__DIRECTIONS FOR THIS TASK__.
For this exercise, return only the lines in the records below from the one holding "As a result, a" through the one holding "Que mediante Informe Técnico ATT-DTRSP-INF TEC LP 58/2018", including both, exactly as they appear and without pictures.

━━━━━ MATERIAL SHOWN ━━━━━

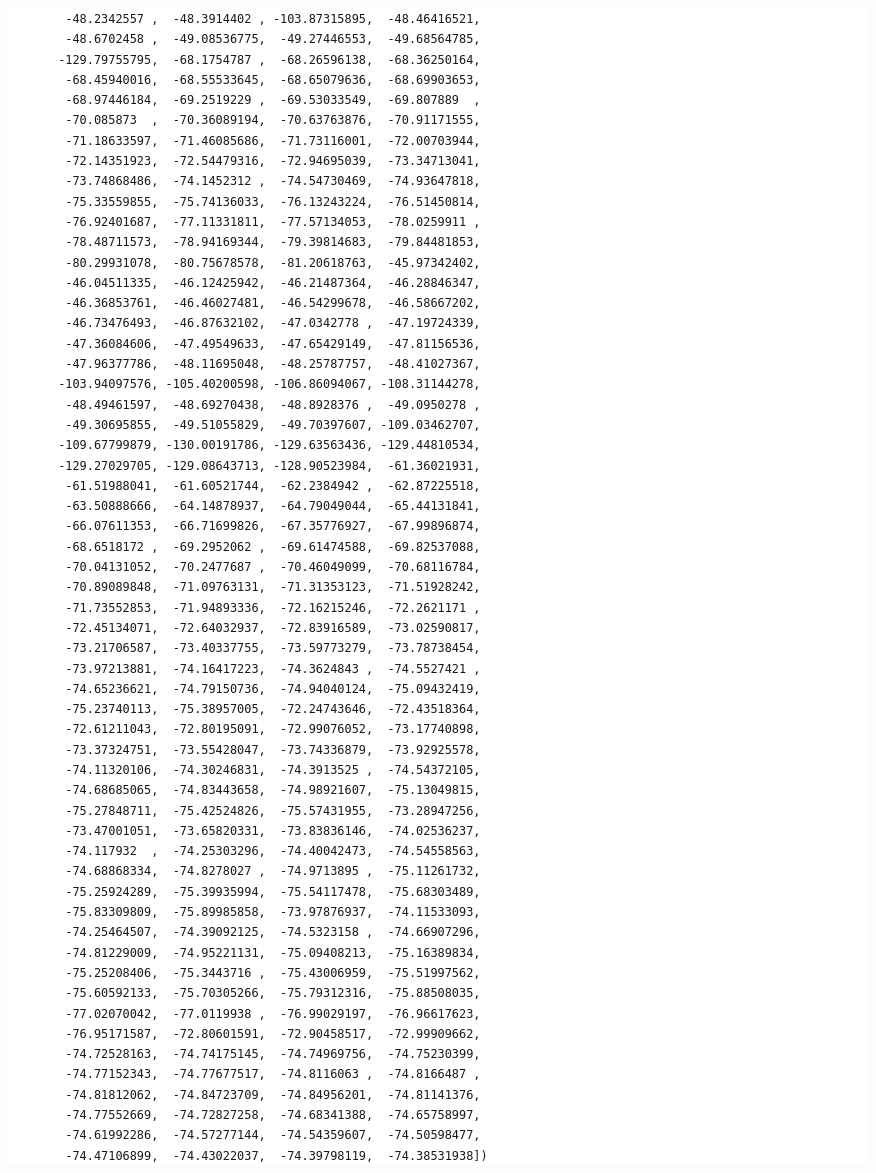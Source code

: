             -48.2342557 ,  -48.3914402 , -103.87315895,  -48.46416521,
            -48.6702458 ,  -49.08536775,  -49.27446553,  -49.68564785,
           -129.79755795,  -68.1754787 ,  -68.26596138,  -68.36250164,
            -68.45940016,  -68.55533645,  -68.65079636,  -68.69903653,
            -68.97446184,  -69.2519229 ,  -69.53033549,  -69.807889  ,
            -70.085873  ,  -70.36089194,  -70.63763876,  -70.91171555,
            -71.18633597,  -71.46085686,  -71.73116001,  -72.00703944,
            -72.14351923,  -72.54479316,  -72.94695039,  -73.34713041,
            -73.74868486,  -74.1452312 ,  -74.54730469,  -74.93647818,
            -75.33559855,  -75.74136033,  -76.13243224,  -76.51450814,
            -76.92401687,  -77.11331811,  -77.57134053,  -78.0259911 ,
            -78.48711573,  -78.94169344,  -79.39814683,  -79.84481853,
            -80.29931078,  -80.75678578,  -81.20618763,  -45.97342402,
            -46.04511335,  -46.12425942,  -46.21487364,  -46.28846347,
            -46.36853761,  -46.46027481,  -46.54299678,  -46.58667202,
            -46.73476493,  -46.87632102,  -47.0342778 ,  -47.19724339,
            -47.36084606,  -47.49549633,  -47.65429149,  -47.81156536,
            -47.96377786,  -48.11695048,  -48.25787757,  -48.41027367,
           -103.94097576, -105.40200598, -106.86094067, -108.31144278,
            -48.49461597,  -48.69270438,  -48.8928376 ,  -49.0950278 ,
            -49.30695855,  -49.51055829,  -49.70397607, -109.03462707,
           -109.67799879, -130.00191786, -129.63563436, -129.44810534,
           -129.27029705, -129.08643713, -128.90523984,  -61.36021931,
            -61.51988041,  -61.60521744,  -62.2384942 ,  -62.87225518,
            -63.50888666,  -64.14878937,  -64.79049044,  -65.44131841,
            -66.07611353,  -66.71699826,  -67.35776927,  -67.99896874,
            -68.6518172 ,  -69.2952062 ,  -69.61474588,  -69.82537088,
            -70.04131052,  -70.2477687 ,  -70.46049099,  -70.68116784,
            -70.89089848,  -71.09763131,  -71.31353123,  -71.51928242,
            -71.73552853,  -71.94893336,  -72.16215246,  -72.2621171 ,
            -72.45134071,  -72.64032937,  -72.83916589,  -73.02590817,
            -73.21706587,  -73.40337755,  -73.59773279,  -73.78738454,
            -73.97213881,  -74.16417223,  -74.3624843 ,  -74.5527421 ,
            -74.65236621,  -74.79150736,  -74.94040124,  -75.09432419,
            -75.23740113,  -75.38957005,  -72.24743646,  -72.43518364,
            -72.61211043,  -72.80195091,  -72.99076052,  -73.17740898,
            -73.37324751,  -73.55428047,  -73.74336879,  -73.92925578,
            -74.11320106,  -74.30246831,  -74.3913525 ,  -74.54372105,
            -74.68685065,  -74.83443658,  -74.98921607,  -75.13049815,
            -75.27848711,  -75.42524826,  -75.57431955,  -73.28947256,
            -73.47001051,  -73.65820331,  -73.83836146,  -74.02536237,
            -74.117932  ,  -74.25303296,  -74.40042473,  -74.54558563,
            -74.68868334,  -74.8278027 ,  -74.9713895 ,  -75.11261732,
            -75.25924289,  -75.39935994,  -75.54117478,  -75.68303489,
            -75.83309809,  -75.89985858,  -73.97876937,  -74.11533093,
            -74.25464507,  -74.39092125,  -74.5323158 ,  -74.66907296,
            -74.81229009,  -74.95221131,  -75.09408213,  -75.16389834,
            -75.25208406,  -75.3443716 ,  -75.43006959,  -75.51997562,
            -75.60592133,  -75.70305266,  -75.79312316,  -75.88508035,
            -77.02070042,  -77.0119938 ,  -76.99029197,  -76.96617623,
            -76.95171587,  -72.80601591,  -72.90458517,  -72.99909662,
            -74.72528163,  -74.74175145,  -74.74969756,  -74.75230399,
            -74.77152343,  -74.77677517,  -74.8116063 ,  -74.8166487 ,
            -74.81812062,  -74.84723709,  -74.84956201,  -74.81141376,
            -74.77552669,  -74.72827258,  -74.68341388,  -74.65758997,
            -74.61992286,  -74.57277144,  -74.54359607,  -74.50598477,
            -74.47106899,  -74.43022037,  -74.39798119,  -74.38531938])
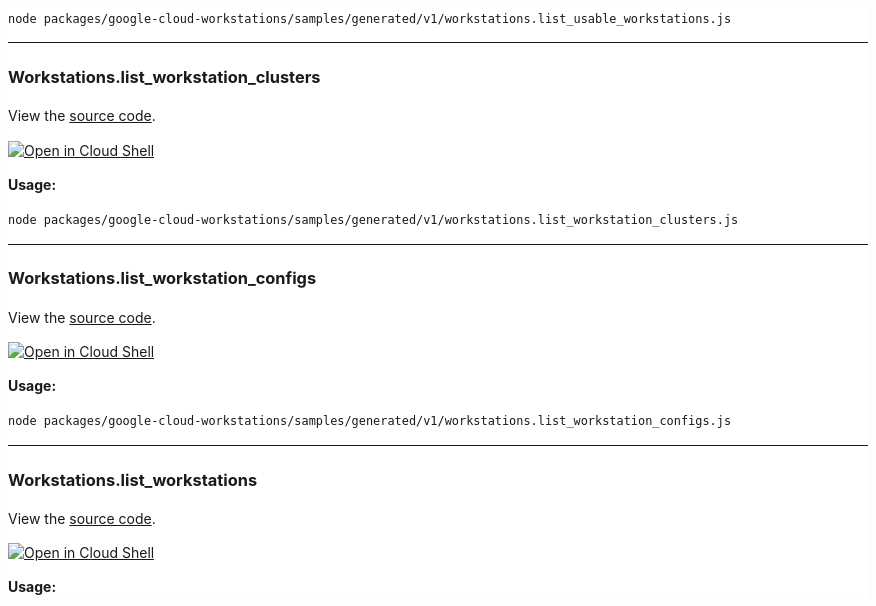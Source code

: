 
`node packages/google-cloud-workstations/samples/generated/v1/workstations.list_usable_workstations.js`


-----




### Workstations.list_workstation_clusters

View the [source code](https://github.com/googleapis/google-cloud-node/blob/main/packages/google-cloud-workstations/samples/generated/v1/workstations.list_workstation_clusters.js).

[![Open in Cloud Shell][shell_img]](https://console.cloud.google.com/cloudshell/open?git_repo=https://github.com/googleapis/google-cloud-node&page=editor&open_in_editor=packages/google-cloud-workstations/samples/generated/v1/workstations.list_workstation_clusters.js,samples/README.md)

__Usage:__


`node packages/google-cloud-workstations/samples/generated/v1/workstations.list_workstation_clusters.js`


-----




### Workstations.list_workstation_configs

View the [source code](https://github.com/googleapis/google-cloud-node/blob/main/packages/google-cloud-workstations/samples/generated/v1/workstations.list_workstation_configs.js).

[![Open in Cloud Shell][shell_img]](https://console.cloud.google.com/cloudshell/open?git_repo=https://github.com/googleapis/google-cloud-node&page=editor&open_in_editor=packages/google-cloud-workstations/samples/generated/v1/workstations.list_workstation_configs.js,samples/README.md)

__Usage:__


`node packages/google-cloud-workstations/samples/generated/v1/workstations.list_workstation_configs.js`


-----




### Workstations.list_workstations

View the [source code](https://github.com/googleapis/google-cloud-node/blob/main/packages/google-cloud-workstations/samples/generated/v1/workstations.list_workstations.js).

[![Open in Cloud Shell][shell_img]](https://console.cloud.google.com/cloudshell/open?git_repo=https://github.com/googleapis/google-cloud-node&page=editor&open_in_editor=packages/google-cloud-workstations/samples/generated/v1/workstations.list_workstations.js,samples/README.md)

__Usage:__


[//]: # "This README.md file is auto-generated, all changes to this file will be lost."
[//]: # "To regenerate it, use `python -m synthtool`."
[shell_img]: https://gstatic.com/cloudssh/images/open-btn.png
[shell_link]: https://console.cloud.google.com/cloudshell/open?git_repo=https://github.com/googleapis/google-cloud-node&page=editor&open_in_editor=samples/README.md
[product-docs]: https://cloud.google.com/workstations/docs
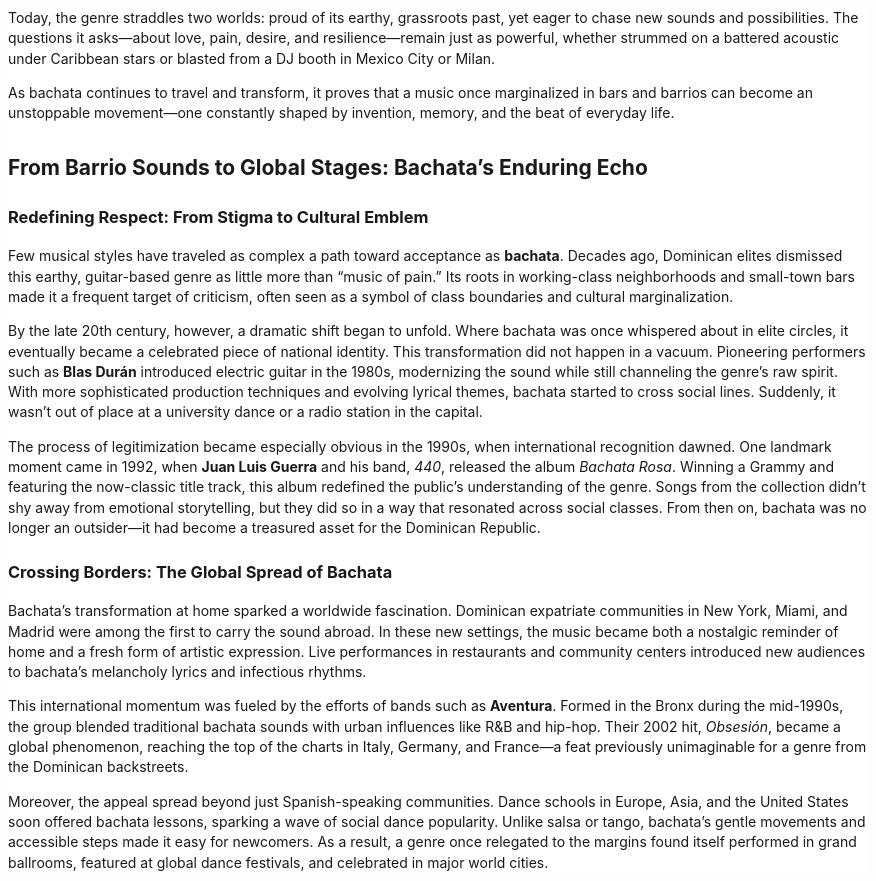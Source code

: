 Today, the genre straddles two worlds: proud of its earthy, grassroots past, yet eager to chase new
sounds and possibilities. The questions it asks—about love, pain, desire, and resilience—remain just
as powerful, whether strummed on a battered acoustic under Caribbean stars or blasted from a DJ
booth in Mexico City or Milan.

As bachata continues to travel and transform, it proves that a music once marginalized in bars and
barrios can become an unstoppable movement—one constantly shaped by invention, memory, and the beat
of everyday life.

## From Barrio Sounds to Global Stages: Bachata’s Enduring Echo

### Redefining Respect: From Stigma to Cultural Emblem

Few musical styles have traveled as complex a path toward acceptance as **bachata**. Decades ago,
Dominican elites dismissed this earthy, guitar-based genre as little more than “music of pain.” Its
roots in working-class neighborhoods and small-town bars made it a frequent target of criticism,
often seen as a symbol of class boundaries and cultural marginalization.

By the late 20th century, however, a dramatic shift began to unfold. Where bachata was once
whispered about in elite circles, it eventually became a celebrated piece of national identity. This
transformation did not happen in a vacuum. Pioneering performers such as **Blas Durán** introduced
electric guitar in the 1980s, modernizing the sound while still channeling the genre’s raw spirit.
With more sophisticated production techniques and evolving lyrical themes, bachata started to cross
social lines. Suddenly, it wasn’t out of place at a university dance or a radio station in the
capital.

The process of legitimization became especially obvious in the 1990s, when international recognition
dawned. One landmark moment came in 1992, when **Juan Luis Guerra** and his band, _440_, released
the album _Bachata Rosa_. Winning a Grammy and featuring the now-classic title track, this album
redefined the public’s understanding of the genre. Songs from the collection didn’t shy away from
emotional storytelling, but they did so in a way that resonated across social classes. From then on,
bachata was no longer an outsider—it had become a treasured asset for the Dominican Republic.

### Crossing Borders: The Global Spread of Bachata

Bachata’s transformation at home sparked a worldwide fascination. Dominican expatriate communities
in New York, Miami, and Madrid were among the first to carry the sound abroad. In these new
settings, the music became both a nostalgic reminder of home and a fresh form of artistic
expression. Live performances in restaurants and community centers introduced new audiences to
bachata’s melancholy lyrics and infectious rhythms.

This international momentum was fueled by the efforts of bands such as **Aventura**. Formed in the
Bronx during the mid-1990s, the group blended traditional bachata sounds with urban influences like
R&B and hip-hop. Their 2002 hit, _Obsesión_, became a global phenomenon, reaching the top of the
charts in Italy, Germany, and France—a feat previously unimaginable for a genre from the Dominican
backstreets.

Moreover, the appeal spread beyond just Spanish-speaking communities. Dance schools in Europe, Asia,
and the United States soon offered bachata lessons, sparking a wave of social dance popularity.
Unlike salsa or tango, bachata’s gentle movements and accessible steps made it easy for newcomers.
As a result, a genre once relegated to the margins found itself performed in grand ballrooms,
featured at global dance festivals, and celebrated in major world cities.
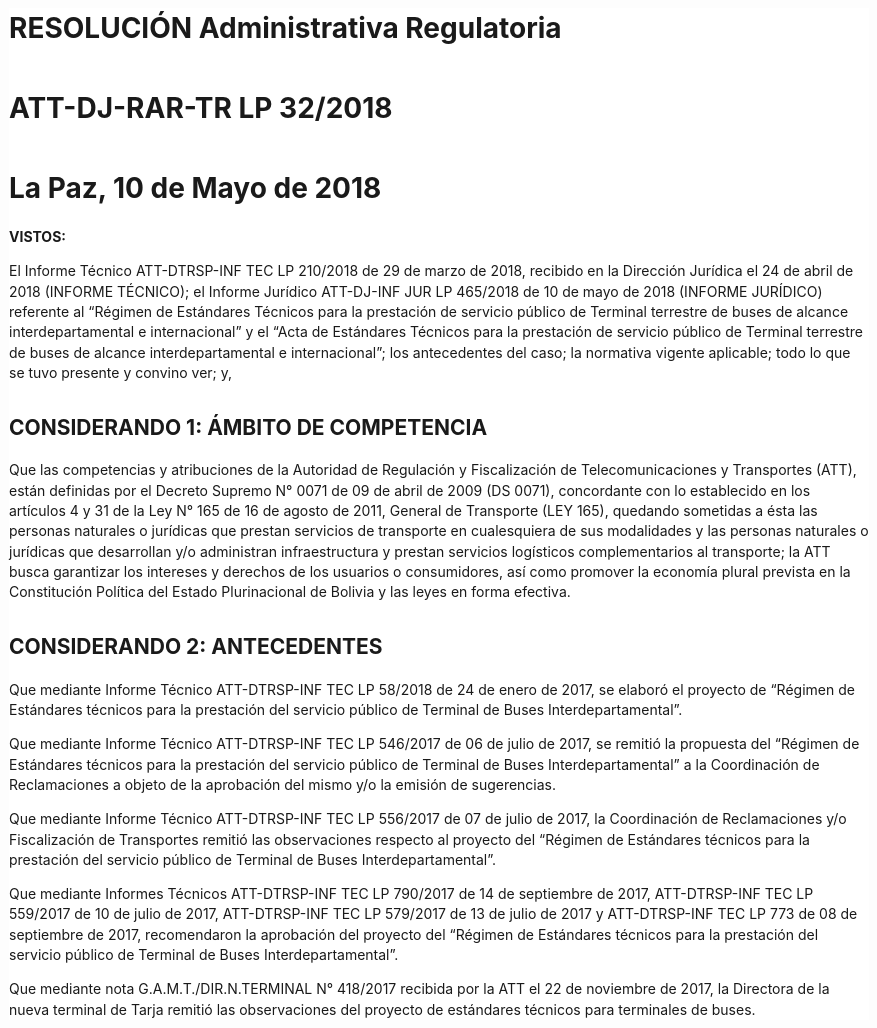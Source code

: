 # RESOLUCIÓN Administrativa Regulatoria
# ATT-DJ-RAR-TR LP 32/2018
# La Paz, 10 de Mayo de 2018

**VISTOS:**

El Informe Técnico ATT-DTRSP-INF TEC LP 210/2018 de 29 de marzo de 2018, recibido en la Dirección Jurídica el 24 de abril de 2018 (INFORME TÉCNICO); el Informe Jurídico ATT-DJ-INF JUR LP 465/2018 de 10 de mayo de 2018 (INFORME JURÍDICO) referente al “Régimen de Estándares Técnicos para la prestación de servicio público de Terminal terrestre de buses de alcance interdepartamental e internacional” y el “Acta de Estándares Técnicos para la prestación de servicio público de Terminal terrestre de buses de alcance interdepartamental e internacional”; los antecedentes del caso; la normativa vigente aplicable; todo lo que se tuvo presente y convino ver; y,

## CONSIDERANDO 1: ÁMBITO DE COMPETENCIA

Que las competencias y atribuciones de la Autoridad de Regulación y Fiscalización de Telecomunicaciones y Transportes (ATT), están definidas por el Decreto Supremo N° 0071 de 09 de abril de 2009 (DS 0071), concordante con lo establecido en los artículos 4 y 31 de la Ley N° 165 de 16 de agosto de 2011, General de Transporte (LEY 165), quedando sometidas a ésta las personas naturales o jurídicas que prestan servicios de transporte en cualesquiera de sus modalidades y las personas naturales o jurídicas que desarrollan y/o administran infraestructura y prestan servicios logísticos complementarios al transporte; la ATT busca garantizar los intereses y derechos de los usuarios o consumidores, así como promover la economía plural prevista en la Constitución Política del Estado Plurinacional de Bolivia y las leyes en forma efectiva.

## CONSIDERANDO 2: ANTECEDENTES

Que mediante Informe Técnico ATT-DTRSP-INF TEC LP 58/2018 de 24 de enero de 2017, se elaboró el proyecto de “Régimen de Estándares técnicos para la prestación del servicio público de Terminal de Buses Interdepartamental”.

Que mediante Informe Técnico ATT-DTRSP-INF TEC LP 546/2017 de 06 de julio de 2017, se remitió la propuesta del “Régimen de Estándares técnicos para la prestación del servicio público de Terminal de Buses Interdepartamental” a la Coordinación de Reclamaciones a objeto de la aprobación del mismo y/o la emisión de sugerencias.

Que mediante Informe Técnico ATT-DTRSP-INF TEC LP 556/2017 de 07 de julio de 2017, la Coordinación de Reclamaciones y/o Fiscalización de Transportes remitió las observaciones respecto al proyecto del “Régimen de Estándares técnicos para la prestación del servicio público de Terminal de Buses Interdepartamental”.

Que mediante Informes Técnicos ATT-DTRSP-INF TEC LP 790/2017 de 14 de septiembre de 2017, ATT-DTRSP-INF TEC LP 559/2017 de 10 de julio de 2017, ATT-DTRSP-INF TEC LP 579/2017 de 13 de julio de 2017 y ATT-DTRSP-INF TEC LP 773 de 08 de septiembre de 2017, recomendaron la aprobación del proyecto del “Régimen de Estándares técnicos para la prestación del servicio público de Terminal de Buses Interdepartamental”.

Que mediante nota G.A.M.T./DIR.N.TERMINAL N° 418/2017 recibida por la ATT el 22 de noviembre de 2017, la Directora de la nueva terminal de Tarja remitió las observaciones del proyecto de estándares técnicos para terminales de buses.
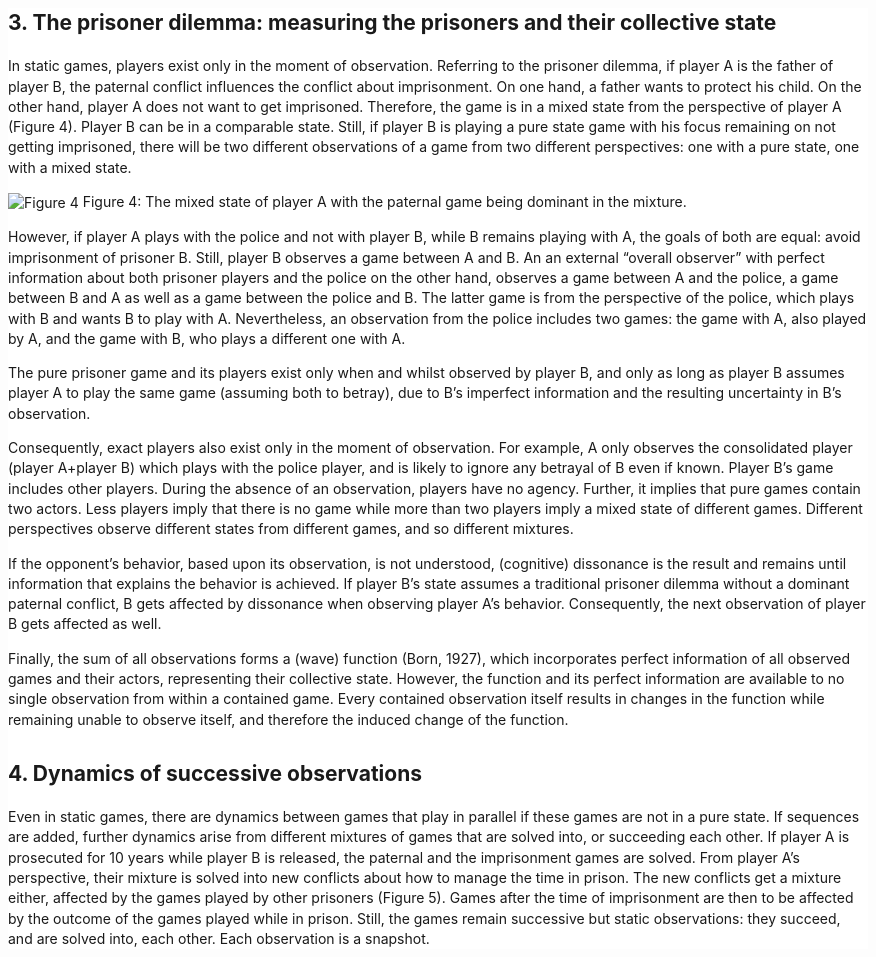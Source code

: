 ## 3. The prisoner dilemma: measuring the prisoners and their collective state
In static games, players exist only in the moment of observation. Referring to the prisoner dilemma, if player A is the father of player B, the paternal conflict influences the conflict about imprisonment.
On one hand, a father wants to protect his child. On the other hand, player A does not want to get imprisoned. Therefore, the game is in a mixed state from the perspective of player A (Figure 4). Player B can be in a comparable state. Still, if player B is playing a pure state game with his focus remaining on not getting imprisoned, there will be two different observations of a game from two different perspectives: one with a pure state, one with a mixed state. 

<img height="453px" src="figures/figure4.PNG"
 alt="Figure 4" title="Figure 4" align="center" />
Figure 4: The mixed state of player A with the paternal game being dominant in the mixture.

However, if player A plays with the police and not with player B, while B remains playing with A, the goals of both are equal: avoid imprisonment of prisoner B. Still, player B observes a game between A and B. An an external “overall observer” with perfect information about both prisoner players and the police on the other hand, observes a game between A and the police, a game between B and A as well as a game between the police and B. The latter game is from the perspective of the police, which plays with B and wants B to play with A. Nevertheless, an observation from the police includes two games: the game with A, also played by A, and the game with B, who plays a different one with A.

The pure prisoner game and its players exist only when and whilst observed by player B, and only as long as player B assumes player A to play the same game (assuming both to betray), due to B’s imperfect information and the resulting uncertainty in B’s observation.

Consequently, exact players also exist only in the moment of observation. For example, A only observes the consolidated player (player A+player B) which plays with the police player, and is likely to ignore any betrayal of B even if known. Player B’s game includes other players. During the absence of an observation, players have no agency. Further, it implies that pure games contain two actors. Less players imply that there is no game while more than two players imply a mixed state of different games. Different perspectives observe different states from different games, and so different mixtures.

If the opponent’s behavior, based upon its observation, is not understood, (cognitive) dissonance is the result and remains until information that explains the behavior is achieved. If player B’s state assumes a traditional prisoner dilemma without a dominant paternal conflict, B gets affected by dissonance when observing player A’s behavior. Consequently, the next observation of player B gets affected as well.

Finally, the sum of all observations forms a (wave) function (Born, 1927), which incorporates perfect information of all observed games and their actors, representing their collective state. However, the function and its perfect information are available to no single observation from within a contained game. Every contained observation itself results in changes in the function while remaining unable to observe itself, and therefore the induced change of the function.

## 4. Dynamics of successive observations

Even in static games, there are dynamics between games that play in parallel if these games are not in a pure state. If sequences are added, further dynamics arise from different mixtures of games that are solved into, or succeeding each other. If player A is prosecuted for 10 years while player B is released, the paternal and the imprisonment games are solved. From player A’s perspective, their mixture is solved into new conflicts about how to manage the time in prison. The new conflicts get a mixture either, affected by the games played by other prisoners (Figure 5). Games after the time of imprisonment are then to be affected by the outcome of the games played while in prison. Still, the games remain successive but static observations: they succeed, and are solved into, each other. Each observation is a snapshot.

━━━━━

__ANSWER TO THIS PROBLEM__.
As a result, a genre once relegated to the margins found itself performed in grand ballrooms,
featured at global dance festivals, and celebrated in major world cities.
Source code

: # RESOLUCIÓN Administrativa Regulatoria
# ATT-DJ-RAR-TR LP 32/2018
# La Paz, 10 de Mayo de 2018

**VISTOS:**

El Informe Técnico ATT-DTRSP-INF TEC LP 210/2018 de 29 de marzo de 2018, recibido en la Dirección Jurídica el 24 de abril de 2018 (INFORME TÉCNICO); el Informe Jurídico ATT-DJ-INF JUR LP 465/2018 de 10 de mayo de 2018 (INFORME JURÍDICO) referente al “Régimen de Estándares Técnicos para la prestación de servicio público de Terminal terrestre de buses de alcance interdepartamental e internacional” y el “Acta de Estándares Técnicos para la prestación de servicio público de Terminal terrestre de buses de alcance interdepartamental e internacional”; los antecedentes del caso; la normativa vigente aplicable; todo lo que se tuvo presente y convino ver; y,

## CONSIDERANDO 1: ÁMBITO DE COMPETENCIA

Que las competencias y atribuciones de la Autoridad de Regulación y Fiscalización de Telecomunicaciones y Transportes (ATT), están definidas por el Decreto Supremo N° 0071 de 09 de abril de 2009 (DS 0071), concordante con lo establecido en los artículos 4 y 31 de la Ley N° 165 de 16 de agosto de 2011, General de Transporte (LEY 165), quedando sometidas a ésta las personas naturales o jurídicas que prestan servicios de transporte en cualesquiera de sus modalidades y las personas naturales o jurídicas que desarrollan y/o administran infraestructura y prestan servicios logísticos complementarios al transporte; la ATT busca garantizar los intereses y derechos de los usuarios o consumidores, así como promover la economía plural prevista en la Constitución Política del Estado Plurinacional de Bolivia y las leyes en forma efectiva.

## CONSIDERANDO 2: ANTECEDENTES

Que mediante Informe Técnico ATT-DTRSP-INF TEC LP 58/2018 de 24 de enero de 2017, se elaboró el proyecto de “Régimen de Estándares técnicos para la prestación del servicio público de Terminal de Buses Interdepartamental”.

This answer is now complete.